Cantrell was ultimately charged with trafficking in marijuana and driving under the influence. Cantrell filed a motion to suppress all of the evidence obtained from the search of his vehicle as well as his statements to Officer White. The district court denied the motion to suppress, specifically finding probable cause for the stop, probable cause for the DUI arrest, a proper search of the vehicle conducted incident to the arrest, a voluntary waiver of Miranda rights, and a proper inventory search.*fn1 Cantrell was convicted on both counts, and the district court sentenced Cantrell to one year determinate on the trafficking count and two years probation on the DUI. Cantrell appeals.
The district court, relying on New York v. Belton, 453 U.S. 454 (1981), determined that Officer White could search the vehicle incident to Cantrell‟s arrest and, therefore, there was no basis for suppression of the marijuana discovered as a result of the search. The district court also determined that even if a search incident to arrest was not permissible, because the vehicle was searched as part of the impounding process, the discovery of the additional marijuana in the trunk was inevitable. Cantrell argues that the warrantless search of his vehicle incident to his arrest was invalid under the recent United States Supreme Court case, Arizona v. Gant, _, U.S. _, 129 S.Ct. 1710 (2009). He also contends that because the State failed to offer evidence that the impoundment of his vehicle was reasonable, the State failed to prove that the marijuana would have inevitably been discovered.
The standard of review of a suppression motion is bifurcated. When a decision on a motion to suppress is challenged, we accept the trial court‟s findings of fact that are supported by substantial evidence, but we freely review the application of constitutional principles to the facts as found. State v. Atkinson, 128 Idaho 559, 561, 916 P.2d 1284, 1286 (Ct. App. 1996). At a suppression hearing, the power to assess the credibility of witnesses, resolve factual conflicts, weigh evidence, and draw factual inferences is vested in the trial court. State v. Valdez-Molina, 127 Idaho 102, 106, 897 P.2d 993, 997 (1995); State v. Schevers, 132 Idaho 786, 789, 979 P.2d 659, 662 (Ct. App. 1999).

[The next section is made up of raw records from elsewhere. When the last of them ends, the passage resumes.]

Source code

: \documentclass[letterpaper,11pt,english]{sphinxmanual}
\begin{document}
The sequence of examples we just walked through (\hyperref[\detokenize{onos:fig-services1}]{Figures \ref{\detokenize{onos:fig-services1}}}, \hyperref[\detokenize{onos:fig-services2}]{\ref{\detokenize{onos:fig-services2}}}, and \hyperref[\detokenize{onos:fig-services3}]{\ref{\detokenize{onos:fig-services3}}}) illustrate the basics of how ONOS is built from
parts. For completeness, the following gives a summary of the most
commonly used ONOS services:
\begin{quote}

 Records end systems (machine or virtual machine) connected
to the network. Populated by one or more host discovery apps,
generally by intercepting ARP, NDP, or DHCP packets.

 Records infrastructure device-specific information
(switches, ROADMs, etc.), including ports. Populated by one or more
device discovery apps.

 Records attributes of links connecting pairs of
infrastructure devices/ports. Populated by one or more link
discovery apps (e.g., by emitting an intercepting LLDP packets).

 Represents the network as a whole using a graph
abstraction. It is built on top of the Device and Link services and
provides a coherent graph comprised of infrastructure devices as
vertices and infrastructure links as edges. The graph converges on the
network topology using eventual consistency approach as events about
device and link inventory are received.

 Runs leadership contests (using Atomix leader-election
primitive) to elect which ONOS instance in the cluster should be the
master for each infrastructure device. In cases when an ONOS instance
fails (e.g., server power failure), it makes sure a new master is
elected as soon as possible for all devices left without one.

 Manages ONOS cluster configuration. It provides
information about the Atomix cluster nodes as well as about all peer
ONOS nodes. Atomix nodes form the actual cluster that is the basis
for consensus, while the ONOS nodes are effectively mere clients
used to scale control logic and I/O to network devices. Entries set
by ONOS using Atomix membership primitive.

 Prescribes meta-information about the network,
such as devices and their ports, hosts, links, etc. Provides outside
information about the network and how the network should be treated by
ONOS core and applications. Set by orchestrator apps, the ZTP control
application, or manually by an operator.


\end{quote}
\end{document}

A. Search Incident to Arrest
We begin our analysis with a brief review of the evolution of the search incident to arrest exception to the warrant requirement. In Chimel v. California, 395 U.S. 752, 753 (1969), police arrested Chimel pursuant to an arrest warrant for burglary. While the police did not have a warrant to search Chimel‟s residence, they conducted a search of several rooms in the house and discovered evidence supporting the burglary prosecution. Id. at 753-54. The Court, ultimately concluding that the search was unreasonable, held that police may conduct a warrantless search incident to a lawful arrest for the purposes of preservation of evidence and officer safety. Id. at 762-63. The Court concluded that there was "ample justification... for a search of the arrestee‟s person and the area "within his immediate control‟--construing that phrase to mean the area from within which he might gain possession of a weapon or destructible evidence." Id.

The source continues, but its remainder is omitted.